======== Task material
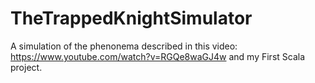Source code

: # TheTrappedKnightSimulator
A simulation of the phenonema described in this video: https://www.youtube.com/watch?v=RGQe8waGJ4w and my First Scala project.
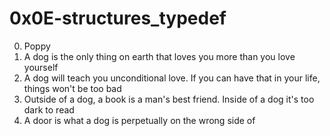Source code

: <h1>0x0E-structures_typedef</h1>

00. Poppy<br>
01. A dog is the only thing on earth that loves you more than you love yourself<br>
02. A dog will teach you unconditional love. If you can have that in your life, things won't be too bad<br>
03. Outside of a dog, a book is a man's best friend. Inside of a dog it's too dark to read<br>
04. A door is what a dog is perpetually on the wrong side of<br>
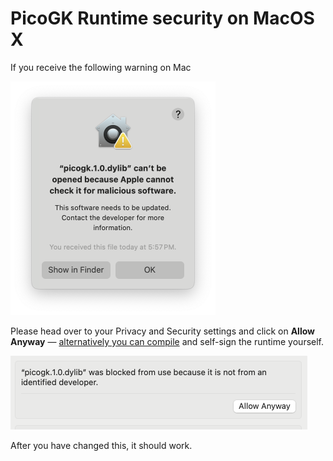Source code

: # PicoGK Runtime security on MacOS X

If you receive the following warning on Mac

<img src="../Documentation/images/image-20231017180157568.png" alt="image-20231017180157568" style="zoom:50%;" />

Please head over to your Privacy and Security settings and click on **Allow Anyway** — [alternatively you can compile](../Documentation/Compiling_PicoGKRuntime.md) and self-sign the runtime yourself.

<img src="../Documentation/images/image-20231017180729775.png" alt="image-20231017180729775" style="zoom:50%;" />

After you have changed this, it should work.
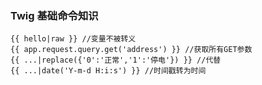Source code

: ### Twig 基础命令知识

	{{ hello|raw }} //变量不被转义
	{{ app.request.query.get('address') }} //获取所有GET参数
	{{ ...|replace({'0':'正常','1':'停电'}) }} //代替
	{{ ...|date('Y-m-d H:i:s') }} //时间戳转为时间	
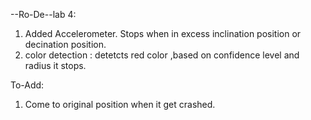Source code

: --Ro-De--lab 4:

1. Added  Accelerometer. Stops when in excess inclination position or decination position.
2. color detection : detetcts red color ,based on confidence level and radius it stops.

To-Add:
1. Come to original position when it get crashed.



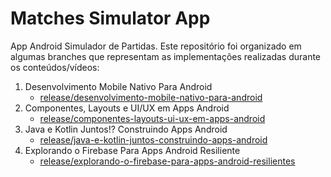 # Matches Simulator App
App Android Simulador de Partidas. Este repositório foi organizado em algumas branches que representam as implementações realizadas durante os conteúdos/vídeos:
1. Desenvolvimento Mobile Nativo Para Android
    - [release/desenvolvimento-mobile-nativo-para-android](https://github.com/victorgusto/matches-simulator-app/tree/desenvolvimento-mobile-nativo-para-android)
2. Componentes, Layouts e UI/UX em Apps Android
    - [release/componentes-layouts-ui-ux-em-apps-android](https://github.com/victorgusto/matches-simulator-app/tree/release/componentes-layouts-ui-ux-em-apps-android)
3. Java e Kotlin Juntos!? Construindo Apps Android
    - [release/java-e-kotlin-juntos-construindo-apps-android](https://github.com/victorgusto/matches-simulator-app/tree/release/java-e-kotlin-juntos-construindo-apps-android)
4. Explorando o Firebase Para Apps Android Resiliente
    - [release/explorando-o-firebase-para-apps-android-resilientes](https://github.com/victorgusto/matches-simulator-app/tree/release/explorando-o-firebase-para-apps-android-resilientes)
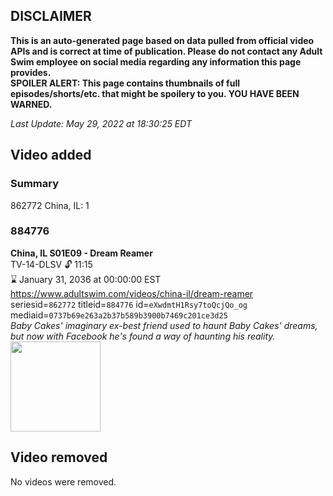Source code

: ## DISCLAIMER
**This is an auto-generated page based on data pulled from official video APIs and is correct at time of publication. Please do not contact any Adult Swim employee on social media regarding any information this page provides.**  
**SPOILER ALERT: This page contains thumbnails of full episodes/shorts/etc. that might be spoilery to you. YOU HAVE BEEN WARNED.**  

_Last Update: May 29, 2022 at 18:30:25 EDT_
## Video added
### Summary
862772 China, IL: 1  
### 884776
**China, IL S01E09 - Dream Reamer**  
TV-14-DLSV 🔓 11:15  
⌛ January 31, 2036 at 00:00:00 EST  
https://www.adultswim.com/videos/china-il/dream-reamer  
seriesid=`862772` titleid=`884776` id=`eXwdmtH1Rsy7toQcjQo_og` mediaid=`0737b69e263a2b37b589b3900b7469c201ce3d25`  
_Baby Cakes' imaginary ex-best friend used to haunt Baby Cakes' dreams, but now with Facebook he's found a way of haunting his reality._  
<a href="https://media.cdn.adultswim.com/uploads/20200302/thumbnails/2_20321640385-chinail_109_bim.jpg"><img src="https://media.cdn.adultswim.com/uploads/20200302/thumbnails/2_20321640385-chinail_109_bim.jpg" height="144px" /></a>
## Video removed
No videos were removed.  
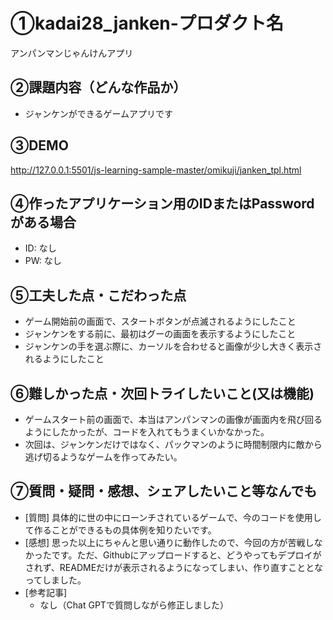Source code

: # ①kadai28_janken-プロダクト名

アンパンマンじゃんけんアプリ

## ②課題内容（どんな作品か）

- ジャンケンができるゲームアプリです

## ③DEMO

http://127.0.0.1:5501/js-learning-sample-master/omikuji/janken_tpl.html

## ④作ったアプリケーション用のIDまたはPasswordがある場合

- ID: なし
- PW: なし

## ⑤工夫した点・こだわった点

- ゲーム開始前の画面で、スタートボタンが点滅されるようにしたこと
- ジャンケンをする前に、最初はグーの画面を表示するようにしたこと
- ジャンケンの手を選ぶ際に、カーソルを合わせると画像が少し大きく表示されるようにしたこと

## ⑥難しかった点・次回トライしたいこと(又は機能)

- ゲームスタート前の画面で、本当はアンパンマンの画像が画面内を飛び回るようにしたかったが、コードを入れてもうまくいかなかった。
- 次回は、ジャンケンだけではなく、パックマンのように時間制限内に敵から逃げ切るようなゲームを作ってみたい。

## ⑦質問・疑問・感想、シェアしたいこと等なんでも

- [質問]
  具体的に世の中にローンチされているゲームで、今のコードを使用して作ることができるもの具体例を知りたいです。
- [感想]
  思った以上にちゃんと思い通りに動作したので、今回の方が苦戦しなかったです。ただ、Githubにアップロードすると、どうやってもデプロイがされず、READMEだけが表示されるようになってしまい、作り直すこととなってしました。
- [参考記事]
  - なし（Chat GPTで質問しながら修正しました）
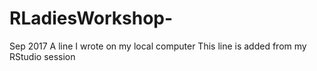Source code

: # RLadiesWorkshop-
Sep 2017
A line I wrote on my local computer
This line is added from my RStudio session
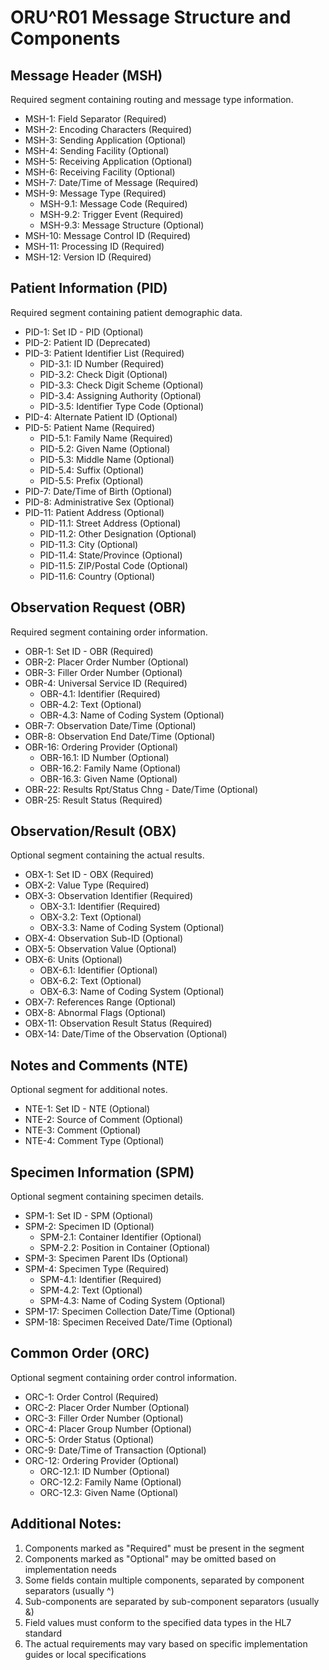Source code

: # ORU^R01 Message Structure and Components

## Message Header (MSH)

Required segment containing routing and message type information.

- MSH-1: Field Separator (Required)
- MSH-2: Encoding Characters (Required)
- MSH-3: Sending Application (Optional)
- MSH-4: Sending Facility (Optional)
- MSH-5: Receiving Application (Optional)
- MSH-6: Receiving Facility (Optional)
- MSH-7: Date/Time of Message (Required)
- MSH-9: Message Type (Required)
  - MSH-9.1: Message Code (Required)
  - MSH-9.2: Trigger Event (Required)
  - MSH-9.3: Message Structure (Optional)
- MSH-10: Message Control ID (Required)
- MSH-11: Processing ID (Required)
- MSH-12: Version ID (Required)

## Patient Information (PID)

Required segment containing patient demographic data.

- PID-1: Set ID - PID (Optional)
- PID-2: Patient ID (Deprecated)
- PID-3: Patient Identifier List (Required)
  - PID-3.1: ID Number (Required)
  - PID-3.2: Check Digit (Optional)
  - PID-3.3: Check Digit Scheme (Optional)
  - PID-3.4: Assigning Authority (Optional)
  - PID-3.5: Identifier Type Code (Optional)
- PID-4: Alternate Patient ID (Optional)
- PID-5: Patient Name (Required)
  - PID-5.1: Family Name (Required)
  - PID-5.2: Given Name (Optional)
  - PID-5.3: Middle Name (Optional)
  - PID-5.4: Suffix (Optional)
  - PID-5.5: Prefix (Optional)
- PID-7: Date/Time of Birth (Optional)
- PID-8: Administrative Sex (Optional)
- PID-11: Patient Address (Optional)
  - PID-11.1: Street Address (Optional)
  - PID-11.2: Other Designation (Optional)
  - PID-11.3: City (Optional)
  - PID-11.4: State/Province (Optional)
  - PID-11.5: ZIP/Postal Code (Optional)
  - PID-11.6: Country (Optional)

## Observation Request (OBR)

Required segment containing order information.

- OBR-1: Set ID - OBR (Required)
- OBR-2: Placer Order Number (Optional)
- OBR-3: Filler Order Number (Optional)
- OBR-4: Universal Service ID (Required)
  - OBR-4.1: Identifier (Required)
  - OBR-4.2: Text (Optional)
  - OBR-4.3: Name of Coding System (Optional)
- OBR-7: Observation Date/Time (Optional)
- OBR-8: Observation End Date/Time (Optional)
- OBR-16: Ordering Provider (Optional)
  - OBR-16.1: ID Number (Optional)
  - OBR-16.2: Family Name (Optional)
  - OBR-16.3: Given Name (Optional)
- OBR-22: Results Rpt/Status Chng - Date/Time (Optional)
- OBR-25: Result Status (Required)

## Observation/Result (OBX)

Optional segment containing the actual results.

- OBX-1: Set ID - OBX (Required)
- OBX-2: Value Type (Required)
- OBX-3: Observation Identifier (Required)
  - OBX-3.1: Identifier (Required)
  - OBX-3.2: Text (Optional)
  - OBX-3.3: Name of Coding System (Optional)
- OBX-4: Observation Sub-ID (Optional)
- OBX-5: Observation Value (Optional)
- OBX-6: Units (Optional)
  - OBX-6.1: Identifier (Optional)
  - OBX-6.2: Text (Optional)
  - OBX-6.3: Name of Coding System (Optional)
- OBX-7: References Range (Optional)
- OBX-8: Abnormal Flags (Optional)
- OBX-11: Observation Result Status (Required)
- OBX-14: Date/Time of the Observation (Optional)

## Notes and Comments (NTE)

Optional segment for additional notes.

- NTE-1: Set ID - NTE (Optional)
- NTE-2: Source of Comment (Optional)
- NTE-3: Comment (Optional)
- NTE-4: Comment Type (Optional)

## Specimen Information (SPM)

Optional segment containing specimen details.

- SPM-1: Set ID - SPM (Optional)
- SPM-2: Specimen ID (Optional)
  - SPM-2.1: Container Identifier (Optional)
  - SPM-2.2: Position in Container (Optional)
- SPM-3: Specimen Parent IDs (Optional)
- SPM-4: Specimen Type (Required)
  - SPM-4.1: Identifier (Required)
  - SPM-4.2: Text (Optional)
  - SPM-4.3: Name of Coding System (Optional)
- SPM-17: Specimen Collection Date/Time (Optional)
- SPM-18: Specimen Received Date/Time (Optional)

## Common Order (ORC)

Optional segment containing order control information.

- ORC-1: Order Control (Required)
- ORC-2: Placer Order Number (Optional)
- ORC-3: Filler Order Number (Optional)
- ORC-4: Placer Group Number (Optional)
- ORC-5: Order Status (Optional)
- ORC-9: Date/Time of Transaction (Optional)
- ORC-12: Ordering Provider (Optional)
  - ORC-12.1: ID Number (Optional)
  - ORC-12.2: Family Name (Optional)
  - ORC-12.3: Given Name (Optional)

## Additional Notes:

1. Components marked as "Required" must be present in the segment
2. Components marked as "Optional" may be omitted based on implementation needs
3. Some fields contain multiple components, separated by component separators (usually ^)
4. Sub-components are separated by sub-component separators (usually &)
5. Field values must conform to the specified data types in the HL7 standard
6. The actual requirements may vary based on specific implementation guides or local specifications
================
→ Instructions for the task
Only the count is needed: the number of lines in the data that include the word "thumbnails".

→ Response below
2